Data supplied ->
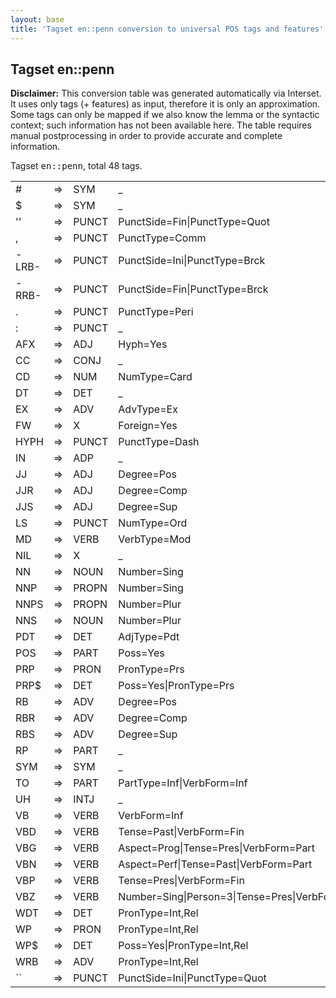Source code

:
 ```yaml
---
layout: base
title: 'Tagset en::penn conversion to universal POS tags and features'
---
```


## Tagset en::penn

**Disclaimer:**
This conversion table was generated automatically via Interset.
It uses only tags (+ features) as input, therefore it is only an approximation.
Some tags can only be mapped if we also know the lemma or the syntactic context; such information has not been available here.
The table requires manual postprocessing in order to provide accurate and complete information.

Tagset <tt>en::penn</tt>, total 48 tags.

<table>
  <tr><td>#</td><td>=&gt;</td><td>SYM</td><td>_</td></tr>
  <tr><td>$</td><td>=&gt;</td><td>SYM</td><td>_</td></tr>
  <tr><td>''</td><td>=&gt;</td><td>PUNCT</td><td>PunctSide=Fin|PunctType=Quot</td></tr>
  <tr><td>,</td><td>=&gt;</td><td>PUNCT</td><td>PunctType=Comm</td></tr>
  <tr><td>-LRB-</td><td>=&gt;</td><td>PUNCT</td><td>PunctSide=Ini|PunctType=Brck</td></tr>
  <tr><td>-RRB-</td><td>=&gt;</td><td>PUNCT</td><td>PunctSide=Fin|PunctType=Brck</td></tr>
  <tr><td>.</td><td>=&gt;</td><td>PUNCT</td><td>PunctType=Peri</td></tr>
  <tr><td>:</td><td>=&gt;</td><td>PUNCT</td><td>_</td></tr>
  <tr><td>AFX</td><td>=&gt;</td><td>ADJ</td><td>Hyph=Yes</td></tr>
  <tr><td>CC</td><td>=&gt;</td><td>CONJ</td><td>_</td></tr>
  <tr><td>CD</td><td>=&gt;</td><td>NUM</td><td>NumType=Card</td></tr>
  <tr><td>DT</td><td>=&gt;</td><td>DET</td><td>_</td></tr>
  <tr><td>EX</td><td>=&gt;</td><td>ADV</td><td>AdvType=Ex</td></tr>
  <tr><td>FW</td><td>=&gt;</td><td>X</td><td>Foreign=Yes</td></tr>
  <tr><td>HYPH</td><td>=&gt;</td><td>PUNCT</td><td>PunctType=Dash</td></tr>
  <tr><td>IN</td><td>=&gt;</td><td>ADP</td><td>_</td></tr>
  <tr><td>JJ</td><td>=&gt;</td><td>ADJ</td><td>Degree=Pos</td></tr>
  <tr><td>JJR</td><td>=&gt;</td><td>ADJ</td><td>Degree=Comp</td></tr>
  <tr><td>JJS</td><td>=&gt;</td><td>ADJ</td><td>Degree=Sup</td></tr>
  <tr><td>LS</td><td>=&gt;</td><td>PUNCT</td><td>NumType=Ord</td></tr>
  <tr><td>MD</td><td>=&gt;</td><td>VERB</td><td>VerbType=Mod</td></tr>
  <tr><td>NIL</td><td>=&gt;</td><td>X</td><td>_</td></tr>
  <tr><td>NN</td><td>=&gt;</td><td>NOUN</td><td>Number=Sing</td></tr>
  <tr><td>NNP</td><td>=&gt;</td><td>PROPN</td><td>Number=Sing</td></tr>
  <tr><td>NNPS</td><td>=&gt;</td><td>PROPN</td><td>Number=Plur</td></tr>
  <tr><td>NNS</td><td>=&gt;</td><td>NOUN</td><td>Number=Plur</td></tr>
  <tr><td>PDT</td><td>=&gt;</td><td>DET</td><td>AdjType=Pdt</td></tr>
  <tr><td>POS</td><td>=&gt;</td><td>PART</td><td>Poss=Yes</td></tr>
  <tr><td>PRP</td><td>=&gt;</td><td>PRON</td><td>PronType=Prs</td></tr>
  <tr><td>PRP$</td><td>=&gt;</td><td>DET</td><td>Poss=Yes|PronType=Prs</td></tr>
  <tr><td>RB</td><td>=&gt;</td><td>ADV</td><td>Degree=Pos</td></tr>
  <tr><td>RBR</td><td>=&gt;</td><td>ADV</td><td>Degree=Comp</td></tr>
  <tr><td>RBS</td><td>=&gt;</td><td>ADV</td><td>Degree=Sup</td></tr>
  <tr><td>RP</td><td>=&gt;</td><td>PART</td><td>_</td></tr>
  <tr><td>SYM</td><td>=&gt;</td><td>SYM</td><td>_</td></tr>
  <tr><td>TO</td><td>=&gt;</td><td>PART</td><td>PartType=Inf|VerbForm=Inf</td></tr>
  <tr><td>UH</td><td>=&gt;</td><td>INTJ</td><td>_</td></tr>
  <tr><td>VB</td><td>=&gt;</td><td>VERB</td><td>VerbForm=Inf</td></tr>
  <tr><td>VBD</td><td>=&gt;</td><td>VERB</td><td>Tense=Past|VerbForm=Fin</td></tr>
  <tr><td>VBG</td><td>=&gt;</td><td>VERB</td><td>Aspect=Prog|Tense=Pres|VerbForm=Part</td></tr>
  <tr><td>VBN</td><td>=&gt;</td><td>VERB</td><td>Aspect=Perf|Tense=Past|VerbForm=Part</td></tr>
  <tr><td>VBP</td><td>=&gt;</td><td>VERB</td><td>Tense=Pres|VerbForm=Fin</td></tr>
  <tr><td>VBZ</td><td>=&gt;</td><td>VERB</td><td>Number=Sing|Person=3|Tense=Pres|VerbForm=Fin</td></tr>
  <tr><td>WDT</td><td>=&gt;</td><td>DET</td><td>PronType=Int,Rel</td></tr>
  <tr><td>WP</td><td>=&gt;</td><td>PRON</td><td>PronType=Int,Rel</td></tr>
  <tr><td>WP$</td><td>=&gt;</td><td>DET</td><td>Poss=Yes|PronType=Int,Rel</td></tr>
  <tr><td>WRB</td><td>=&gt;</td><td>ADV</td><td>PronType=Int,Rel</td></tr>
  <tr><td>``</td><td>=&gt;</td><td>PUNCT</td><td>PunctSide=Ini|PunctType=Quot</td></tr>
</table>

Directions -> A faithful copy of the data is required: each word kept, each picture omitted.

Exercise result ->
Source code

:
 ```yaml
---
layout: base
title: 'Tagset en::penn conversion to universal POS tags and features'
---
```


## Tagset en::penn

**Disclaimer:**
This conversion table was generated automatically via Interset.
It uses only tags (+ features) as input, therefore it is only an approximation.
Some tags can only be mapped if we also know the lemma or the syntactic context; such information has not been available here.
The table requires manual postprocessing in order to provide accurate and complete information.

Tagset <tt>en::penn</tt>, total 48 tags.

<table>
  <tr><td>#</td><td>=&gt;</td><td>SYM</td><td>_</td></tr>
  <tr><td>$</td><td>=&gt;</td><td>SYM</td><td>_</td></tr>
  <tr><td>''</td><td>=&gt;</td><td>PUNCT</td><td>PunctSide=Fin|PunctType=Quot</td></tr>
  <tr><td>,</td><td>=&gt;</td><td>PUNCT</td><td>PunctType=Comm</td></tr>
  <tr><td>-LRB-</td><td>=&gt;</td><td>PUNCT</td><td>PunctSide=Ini|PunctType=Brck</td></tr>
  <tr><td>-RRB-</td><td>=&gt;</td><td>PUNCT</td><td>PunctSide=Fin|PunctType=Brck</td></tr>
  <tr><td>.</td><td>=&gt;</td><td>PUNCT</td><td>PunctType=Peri</td></tr>
  <tr><td>:</td><td>=&gt;</td><td>PUNCT</td><td>_</td></tr>
  <tr><td>AFX</td><td>=&gt;</td><td>ADJ</td><td>Hyph=Yes</td></tr>
  <tr><td>CC</td><td>=&gt;</td><td>CONJ</td><td>_</td></tr>
  <tr><td>CD</td><td>=&gt;</td><td>NUM</td><td>NumType=Card</td></tr>
  <tr><td>DT</td><td>=&gt;</td><td>DET</td><td>_</td></tr>
  <tr><td>EX</td><td>=&gt;</td><td>ADV</td><td>AdvType=Ex</td></tr>
  <tr><td>FW</td><td>=&gt;</td><td>X</td><td>Foreign=Yes</td></tr>
  <tr><td>HYPH</td><td>=&gt;</td><td>PUNCT</td><td>PunctType=Dash</td></tr>
  <tr><td>IN</td><td>=&gt;</td><td>ADP</td><td>_</td></tr>
  <tr><td>JJ</td><td>=&gt;</td><td>ADJ</td><td>Degree=Pos</td></tr>
  <tr><td>JJR</td><td>=&gt;</td><td>ADJ</td><td>Degree=Comp</td></tr>
  <tr><td>JJS</td><td>=&gt;</td><td>ADJ</td><td>Degree=Sup</td></tr>
  <tr><td>LS</td><td>=&gt;</td><td>PUNCT</td><td>NumType=Ord</td></tr>
  <tr><td>MD</td><td>=&gt;</td><td>VERB</td><td>VerbType=Mod</td></tr>
  <tr><td>NIL</td><td>=&gt;</td><td>X</td><td>_</td></tr>
  <tr><td>NN</td><td>=&gt;</td><td>NOUN</td><td>Number=Sing</td></tr>
  <tr><td>NNP</td><td>=&gt;</td><td>PROPN</td><td>Number=Sing</td></tr>
  <tr><td>NNPS</td><td>=&gt;</td><td>PROPN</td><td>Number=Plur</td></tr>
  <tr><td>NNS</td><td>=&gt;</td><td>NOUN</td><td>Number=Plur</td></tr>
  <tr><td>PDT</td><td>=&gt;</td><td>DET</td><td>AdjType=Pdt</td></tr>
  <tr><td>POS</td><td>=&gt;</td><td>PART</td><td>Poss=Yes</td></tr>
  <tr><td>PRP</td><td>=&gt;</td><td>PRON</td><td>PronType=Prs</td></tr>
  <tr><td>PRP$</td><td>=&gt;</td><td>DET</td><td>Poss=Yes|PronType=Prs</td></tr>
  <tr><td>RB</td><td>=&gt;</td><td>ADV</td><td>Degree=Pos</td></tr>
  <tr><td>RBR</td><td>=&gt;</td><td>ADV</td><td>Degree=Comp</td></tr>
  <tr><td>RBS</td><td>=&gt;</td><td>ADV</td><td>Degree=Sup</td></tr>
  <tr><td>RP</td><td>=&gt;</td><td>PART</td><td>_</td></tr>
  <tr><td>SYM</td><td>=&gt;</td><td>SYM</td><td>_</td></tr>
  <tr><td>TO</td><td>=&gt;</td><td>PART</td><td>PartType=Inf|VerbForm=Inf</td></tr>
  <tr><td>UH</td><td>=&gt;</td><td>INTJ</td><td>_</td></tr>
  <tr><td>VB</td><td>=&gt;</td><td>VERB</td><td>VerbForm=Inf</td></tr>
  <tr><td>VBD</td><td>=&gt;</td><td>VERB</td><td>Tense=Past|VerbForm=Fin</td></tr>
  <tr><td>VBG</td><td>=&gt;</td><td>VERB</td><td>Aspect=Prog|Tense=Pres|VerbForm=Part</td></tr>
  <tr><td>VBN</td><td>=&gt;</td><td>VERB</td><td>Aspect=Perf|Tense=Past|VerbForm=Part</td></tr>
  <tr><td>VBP</td><td>=&gt;</td><td>VERB</td><td>Tense=Pres|VerbForm=Fin</td></tr>
  <tr><td>VBZ</td><td>=&gt;</td><td>VERB</td><td>Number=Sing|Person=3|Tense=Pres|VerbForm=Fin</td></tr>
  <tr><td>WDT</td><td>=&gt;</td><td>DET</td><td>PronType=Int,Rel</td></tr>
  <tr><td>WP</td><td>=&gt;</td><td>PRON</td><td>PronType=Int,Rel</td></tr>
  <tr><td>WP$</td><td>=&gt;</td><td>DET</td><td>Poss=Yes|PronType=Int,Rel</td></tr>
  <tr><td>WRB</td><td>=&gt;</td><td>ADV</td><td>PronType=Int,Rel</td></tr>
  <tr><td>``</td><td>=&gt;</td><td>PUNCT</td><td>PunctSide=Ini|PunctType=Quot</td></tr>
</table>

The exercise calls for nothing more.